Peter Bradshaw 

A Wrinkle in Time review – wacky fantasy takes Oprah to infinity and beyond

Reese Witherspoon and Oprah Winfrey star in Ava DuVernay’s charming yarn that embraces diversity and girl power
  
  

Reese Witherspoon and Storm Reid in A Wrinkle in Time.
Far, far away … Reese Witherspoon and Storm Reid in A Wrinkle in Time. Photograph: Atsushi Nishijima

Ava DuVernay’s new film is a surreal and primary-coloured children’s story: good-natured, unworldly, a bit ungainly, not a masterpiece, but amiable and generous in spirit. Knowing absolutely nothing of the 1962 novel by Madeleine L’Engle on which it’s based, or the Disney TV movie of 2003, I had no fanbase-proprietary claims, no preconceptions as to how this story should be treated or reinterpreted. To me, it felt interestingly like a Roald Dahl tale but without the cynical, vinegary tang. Those tearful, final scenes and the trio of kids reminded me weirdly and pleasantly of something else: The Railway Children.

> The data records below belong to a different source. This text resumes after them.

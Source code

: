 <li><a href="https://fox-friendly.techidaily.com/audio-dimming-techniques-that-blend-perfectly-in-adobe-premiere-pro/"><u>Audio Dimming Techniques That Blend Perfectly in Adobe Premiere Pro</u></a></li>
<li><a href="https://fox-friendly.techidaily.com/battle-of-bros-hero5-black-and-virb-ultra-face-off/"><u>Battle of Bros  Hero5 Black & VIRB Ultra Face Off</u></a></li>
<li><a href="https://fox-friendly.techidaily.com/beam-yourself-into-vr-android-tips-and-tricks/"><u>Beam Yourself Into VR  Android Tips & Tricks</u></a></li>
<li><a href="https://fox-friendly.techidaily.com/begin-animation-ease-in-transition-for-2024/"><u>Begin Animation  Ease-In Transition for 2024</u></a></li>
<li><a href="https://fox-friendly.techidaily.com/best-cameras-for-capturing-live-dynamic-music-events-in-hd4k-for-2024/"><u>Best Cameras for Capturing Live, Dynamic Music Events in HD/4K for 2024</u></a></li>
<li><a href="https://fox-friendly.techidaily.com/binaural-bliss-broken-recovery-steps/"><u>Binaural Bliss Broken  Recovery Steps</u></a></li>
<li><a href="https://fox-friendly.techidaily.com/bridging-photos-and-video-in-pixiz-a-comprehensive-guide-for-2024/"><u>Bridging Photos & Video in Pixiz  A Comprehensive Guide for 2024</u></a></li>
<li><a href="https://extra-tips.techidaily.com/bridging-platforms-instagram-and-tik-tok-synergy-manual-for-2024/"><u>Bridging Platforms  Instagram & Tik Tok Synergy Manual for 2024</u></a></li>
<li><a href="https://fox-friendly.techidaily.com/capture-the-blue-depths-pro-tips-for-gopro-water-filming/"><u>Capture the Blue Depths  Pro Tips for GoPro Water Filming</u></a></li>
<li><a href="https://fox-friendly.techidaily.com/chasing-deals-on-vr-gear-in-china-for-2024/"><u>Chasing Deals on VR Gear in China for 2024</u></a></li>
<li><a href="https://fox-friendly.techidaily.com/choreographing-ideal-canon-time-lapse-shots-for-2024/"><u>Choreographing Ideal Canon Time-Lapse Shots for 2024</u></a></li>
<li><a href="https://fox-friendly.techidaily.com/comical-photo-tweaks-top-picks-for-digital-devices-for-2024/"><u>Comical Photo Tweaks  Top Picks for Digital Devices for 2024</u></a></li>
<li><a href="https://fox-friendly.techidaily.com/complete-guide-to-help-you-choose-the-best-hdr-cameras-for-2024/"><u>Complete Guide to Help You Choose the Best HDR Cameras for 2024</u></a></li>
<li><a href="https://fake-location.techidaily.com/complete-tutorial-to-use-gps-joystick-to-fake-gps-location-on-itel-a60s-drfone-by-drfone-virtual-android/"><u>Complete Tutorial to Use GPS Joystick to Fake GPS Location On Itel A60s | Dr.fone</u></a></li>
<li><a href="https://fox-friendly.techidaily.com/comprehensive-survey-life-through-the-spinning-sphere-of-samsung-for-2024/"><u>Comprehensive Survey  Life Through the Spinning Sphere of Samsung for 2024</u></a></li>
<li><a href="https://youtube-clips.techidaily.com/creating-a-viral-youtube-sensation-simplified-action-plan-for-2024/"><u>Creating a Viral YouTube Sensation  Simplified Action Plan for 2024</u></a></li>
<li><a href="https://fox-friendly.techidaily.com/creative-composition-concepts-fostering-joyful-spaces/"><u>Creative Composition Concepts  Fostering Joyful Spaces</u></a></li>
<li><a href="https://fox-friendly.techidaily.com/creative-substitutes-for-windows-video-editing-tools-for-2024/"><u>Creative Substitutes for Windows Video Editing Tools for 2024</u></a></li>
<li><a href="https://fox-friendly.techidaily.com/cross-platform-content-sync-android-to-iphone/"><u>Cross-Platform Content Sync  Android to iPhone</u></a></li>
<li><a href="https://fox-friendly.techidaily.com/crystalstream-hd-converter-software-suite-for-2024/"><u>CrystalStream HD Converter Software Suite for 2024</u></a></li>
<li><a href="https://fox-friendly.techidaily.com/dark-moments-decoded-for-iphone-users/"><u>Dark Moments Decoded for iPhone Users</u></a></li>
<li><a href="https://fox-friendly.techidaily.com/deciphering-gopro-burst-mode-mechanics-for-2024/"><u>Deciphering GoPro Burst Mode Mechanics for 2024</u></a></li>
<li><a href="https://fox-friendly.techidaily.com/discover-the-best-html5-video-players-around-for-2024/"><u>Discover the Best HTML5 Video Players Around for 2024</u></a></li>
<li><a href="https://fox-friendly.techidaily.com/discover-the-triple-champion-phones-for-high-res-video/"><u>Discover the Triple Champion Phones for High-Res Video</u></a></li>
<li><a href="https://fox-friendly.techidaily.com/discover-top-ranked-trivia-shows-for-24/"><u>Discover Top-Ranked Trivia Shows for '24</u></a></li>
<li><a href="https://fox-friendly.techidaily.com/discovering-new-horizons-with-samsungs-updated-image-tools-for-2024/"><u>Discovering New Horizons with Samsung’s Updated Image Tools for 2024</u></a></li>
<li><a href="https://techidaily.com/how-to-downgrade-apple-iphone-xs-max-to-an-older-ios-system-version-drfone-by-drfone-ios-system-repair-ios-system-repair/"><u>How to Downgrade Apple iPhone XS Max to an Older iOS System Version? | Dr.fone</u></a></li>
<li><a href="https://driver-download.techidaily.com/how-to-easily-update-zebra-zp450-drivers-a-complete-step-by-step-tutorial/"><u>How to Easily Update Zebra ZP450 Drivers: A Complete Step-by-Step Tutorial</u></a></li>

Yet A Wrinkle in Time has been a bit coolly received by critics, who have indicated that they cannot necessarily submit to its updated credentials as a story about empowerment and young people of colour. Maybe stories about dynamic male superheroes are much more eligible for acclaim on this basis, or any basis, than stories about girls.

The movie centres on Meg Murry (played by newcomer Storm Reid), a clever, shy, mixed-race girl in her early teens who is bullied at school. She has a younger brother who is even more prodigiously clever, routinely known by his first and middle names: this is Charles Wallace (Deric McCabe). Meg and Charles Wallace’s parents are both scientists. Gugu Mbatha-Raw plays their mother, whose field is particle physics, and Chris Pine is their dad. His work appears to occupy the rarefied zone between theoretical physics and pure mathematics.

One afternoon, catastrophe strikes. Meg’s dad gives a lecture at which he beamingly reveals to an audience of scientists and rationalists his belief in mind-controlled travel through time and space. Two points on the space-time continuum, he suggests, can be pinched together, like separate points on a piece of paper: all that is needed is a fold or a wrinkle. Everyone is aghast. Murry is mocked for his embarrassing and grotesquely unscientific pronouncement and his reputation is in tatters. Humiliation is heaped on his family then he simply disappears. All of Meg’s teachers and perhaps even her mother have come to believe that he simply succumbed to a mental breakdown – of which this “wrinkle in time” stuff was an obvious first symptom – and ran away, or maybe had an affair.

But Meg keeps the faith, believing passionately that her father has gone on a hyperspace journey to the far reaches of the cosmos. She sets out to find him, along with Charles Wallace, and Calvin (Levi Miller), a neighbouring boy who is not-so-secretly in love with Meg. Meg is also helped by three very odd wise women: Mrs Who (Mindy Kaling), Mrs Whatsit (Reese Witherspoon) and Mrs Which (Oprah Winfrey).

These women take the children to a hyperreal, bucolic landscape, entertainingly like Middle Zealand in The Lego Movie, and Mrs Which towering colossally above them (perhaps in cheerful tribute to Winfrey’s own massive prestige) wearing an expression of monolithic, seraphic detachment. She is not unlike David Bowie in Jim Henson’s movie Labyrinth. The children go on to encounter various strange figures, such as the Happy Medium (Zach Galifianakis) and Red (Michael Peña), as they approach the truth about their absent father.

This is a film that is always aware of its own value system, if not preachy then a bit teachy, bearing the same reverence for women’s education and cultural diversity as the Narnia stories had for Christianity. Images of Maya Angelou and James Baldwin are there to be noticed in the background of many shots of Meg’s school life, role models pinned up on the classroom walls. Whether the film actually promotes science as such is another question. I have an uncomfortable feeling that some fans might not quite grasp the purely metaphorical basis of the wrinkle in time. And yet, without its literal application, the story loses something of its oddity and grace.

For all its avowed modernity and rebooted engagement with contemporary issues, A Wrinkle in Time does seem very much like a product of the Disney 60s: a wacky fantasy family adventure. In fact, another comparison from that innocent age came into my head, watching this: The Incredible Journey, from 1963, the story about two dogs and a cat who lose their owners and have to find their way home. A Wrinkle in Time has charm.